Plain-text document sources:
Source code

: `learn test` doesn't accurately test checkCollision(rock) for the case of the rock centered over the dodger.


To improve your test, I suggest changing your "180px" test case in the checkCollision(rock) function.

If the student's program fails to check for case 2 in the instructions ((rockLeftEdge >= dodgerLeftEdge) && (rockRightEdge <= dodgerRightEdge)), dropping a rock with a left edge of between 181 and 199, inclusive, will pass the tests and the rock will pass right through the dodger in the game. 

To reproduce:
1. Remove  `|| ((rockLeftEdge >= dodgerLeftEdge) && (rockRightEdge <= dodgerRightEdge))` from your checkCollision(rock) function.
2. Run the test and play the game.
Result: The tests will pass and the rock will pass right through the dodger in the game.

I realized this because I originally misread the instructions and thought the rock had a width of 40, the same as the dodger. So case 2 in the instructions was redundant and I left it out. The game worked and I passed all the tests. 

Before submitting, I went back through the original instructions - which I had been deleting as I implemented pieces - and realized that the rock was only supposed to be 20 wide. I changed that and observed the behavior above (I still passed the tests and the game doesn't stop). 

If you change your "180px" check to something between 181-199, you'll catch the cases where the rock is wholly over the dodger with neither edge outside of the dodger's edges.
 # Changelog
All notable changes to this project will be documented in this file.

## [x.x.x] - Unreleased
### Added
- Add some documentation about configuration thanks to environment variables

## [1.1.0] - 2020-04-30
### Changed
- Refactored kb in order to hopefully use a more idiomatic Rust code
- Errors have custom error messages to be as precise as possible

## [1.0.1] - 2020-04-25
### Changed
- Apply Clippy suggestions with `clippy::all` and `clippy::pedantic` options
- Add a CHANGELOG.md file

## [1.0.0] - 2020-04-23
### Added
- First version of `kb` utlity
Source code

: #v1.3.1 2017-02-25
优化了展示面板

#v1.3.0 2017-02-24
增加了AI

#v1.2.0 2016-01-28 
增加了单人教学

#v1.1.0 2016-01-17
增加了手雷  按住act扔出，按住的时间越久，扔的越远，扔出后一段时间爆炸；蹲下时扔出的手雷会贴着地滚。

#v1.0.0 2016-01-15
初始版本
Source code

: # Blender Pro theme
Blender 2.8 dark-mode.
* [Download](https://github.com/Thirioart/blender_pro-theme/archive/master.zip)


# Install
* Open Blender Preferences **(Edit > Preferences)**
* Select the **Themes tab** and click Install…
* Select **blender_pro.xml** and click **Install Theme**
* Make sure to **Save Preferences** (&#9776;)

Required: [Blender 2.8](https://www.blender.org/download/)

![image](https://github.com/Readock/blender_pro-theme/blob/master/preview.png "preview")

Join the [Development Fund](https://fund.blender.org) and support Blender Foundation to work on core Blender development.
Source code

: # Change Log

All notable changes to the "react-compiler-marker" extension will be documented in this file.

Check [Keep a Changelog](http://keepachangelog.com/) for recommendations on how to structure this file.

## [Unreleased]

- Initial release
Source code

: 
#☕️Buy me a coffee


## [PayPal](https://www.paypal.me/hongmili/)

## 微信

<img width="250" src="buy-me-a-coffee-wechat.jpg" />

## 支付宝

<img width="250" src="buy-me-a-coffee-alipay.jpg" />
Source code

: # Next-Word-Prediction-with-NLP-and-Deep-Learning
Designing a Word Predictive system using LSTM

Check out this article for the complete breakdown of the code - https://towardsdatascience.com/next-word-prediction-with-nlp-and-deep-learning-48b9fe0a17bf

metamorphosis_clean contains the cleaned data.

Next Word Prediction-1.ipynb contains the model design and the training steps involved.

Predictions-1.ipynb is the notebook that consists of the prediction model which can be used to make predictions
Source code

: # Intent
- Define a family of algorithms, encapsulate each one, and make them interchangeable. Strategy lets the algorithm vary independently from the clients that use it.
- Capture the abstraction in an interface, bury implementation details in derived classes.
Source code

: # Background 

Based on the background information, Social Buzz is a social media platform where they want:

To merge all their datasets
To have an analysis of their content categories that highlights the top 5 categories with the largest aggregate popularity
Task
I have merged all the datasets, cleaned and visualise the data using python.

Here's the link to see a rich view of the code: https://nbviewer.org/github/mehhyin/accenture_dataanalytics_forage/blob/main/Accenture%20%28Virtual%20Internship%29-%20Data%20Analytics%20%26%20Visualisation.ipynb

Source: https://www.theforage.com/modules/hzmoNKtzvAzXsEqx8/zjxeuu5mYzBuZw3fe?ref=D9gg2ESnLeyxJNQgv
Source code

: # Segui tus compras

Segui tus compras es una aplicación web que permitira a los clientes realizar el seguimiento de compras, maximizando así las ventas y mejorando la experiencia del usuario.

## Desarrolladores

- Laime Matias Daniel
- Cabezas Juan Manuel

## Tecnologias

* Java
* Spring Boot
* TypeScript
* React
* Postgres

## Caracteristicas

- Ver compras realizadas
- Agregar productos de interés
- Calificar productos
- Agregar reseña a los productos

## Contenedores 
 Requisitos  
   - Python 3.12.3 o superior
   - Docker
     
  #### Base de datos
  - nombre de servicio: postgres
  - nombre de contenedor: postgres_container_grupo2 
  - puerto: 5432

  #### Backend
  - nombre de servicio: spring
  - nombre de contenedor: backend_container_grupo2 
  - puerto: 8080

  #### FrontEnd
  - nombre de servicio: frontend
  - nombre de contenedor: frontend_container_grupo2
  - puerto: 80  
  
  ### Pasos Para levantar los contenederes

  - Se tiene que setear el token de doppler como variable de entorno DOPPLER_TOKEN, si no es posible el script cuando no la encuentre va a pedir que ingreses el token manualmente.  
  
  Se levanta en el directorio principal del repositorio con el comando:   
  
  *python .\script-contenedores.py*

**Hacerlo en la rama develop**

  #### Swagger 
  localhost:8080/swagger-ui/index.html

### Work to be completed
Your answer should be an exact transcription of the data above.

### Solved problem
Source code

: `learn test` doesn't accurately test checkCollision(rock) for the case of the rock centered over the dodger.


To improve your test, I suggest changing your "180px" test case in the checkCollision(rock) function.

If the student's program fails to check for case 2 in the instructions ((rockLeftEdge >= dodgerLeftEdge) && (rockRightEdge <= dodgerRightEdge)), dropping a rock with a left edge of between 181 and 199, inclusive, will pass the tests and the rock will pass right through the dodger in the game. 

To reproduce:
1. Remove  `|| ((rockLeftEdge >= dodgerLeftEdge) && (rockRightEdge <= dodgerRightEdge))` from your checkCollision(rock) function.
2. Run the test and play the game.
Result: The tests will pass and the rock will pass right through the dodger in the game.

I realized this because I originally misread the instructions and thought the rock had a width of 40, the same as the dodger. So case 2 in the instructions was redundant and I left it out. The game worked and I passed all the tests. 

Before submitting, I went back through the original instructions - which I had been deleting as I implemented pieces - and realized that the rock was only supposed to be 20 wide. I changed that and observed the behavior above (I still passed the tests and the game doesn't stop). 

If you change your "180px" check to something between 181-199, you'll catch the cases where the rock is wholly over the dodger with neither edge outside of the dodger's edges.
 # Changelog
All notable changes to this project will be documented in this file.

## [x.x.x] - Unreleased
### Added
- Add some documentation about configuration thanks to environment variables

## [1.1.0] - 2020-04-30
### Changed
- Refactored kb in order to hopefully use a more idiomatic Rust code
- Errors have custom error messages to be as precise as possible

## [1.0.1] - 2020-04-25
### Changed
- Apply Clippy suggestions with `clippy::all` and `clippy::pedantic` options
- Add a CHANGELOG.md file

## [1.0.0] - 2020-04-23
### Added
- First version of `kb` utlity
Source code

: #v1.3.1 2017-02-25
优化了展示面板

#v1.3.0 2017-02-24
增加了AI

#v1.2.0 2016-01-28 
增加了单人教学

#v1.1.0 2016-01-17
增加了手雷  按住act扔出，按住的时间越久，扔的越远，扔出后一段时间爆炸；蹲下时扔出的手雷会贴着地滚。

#v1.0.0 2016-01-15
初始版本
Source code

: # Blender Pro theme
Blender 2.8 dark-mode.
* [Download](https://github.com/Thirioart/blender_pro-theme/archive/master.zip)


# Install
* Open Blender Preferences **(Edit > Preferences)**
* Select the **Themes tab** and click Install…
* Select **blender_pro.xml** and click **Install Theme**
* Make sure to **Save Preferences** (&#9776;)

Required: [Blender 2.8](https://www.blender.org/download/)

![image](https://github.com/Readock/blender_pro-theme/blob/master/preview.png "preview")

Join the [Development Fund](https://fund.blender.org) and support Blender Foundation to work on core Blender development.
Source code

: # Change Log

All notable changes to the "react-compiler-marker" extension will be documented in this file.

Check [Keep a Changelog](http://keepachangelog.com/) for recommendations on how to structure this file.

## [Unreleased]

- Initial release
Source code

: 
#☕️Buy me a coffee


## [PayPal](https://www.paypal.me/hongmili/)

## 微信

<img width="250" src="buy-me-a-coffee-wechat.jpg" />

## 支付宝

<img width="250" src="buy-me-a-coffee-alipay.jpg" />
Source code

: # Next-Word-Prediction-with-NLP-and-Deep-Learning
Designing a Word Predictive system using LSTM

Check out this article for the complete breakdown of the code - https://towardsdatascience.com/next-word-prediction-with-nlp-and-deep-learning-48b9fe0a17bf

metamorphosis_clean contains the cleaned data.

Next Word Prediction-1.ipynb contains the model design and the training steps involved.

Predictions-1.ipynb is the notebook that consists of the prediction model which can be used to make predictions
Source code

: # Intent
- Define a family of algorithms, encapsulate each one, and make them interchangeable. Strategy lets the algorithm vary independently from the clients that use it.
- Capture the abstraction in an interface, bury implementation details in derived classes.
Source code

: # Background 

Based on the background information, Social Buzz is a social media platform where they want:

To merge all their datasets
To have an analysis of their content categories that highlights the top 5 categories with the largest aggregate popularity
Task
I have merged all the datasets, cleaned and visualise the data using python.

Here's the link to see a rich view of the code: https://nbviewer.org/github/mehhyin/accenture_dataanalytics_forage/blob/main/Accenture%20%28Virtual%20Internship%29-%20Data%20Analytics%20%26%20Visualisation.ipynb

Source: https://www.theforage.com/modules/hzmoNKtzvAzXsEqx8/zjxeuu5mYzBuZw3fe?ref=D9gg2ESnLeyxJNQgv
Source code

: # Segui tus compras

Segui tus compras es una aplicación web que permitira a los clientes realizar el seguimiento de compras, maximizando así las ventas y mejorando la experiencia del usuario.

## Desarrolladores

- Laime Matias Daniel
- Cabezas Juan Manuel

## Tecnologias

* Java
* Spring Boot
* TypeScript
* React
* Postgres

## Caracteristicas

- Ver compras realizadas
- Agregar productos de interés
- Calificar productos
- Agregar reseña a los productos

## Contenedores 
 Requisitos  
   - Python 3.12.3 o superior
   - Docker
     
  #### Base de datos
  - nombre de servicio: postgres
  - nombre de contenedor: postgres_container_grupo2 
  - puerto: 5432

  #### Backend
  - nombre de servicio: spring
  - nombre de contenedor: backend_container_grupo2 
  - puerto: 8080

  #### FrontEnd
  - nombre de servicio: frontend
  - nombre de contenedor: frontend_container_grupo2
  - puerto: 80  
  
  ### Pasos Para levantar los contenederes

  - Se tiene que setear el token de doppler como variable de entorno DOPPLER_TOKEN, si no es posible el script cuando no la encuentre va a pedir que ingreses el token manualmente.  
  
  Se levanta en el directorio principal del repositorio con el comando:   
  
  *python .\script-contenedores.py*

**Hacerlo en la rama develop**

  #### Swagger 
  localhost:8080/swagger-ui/index.html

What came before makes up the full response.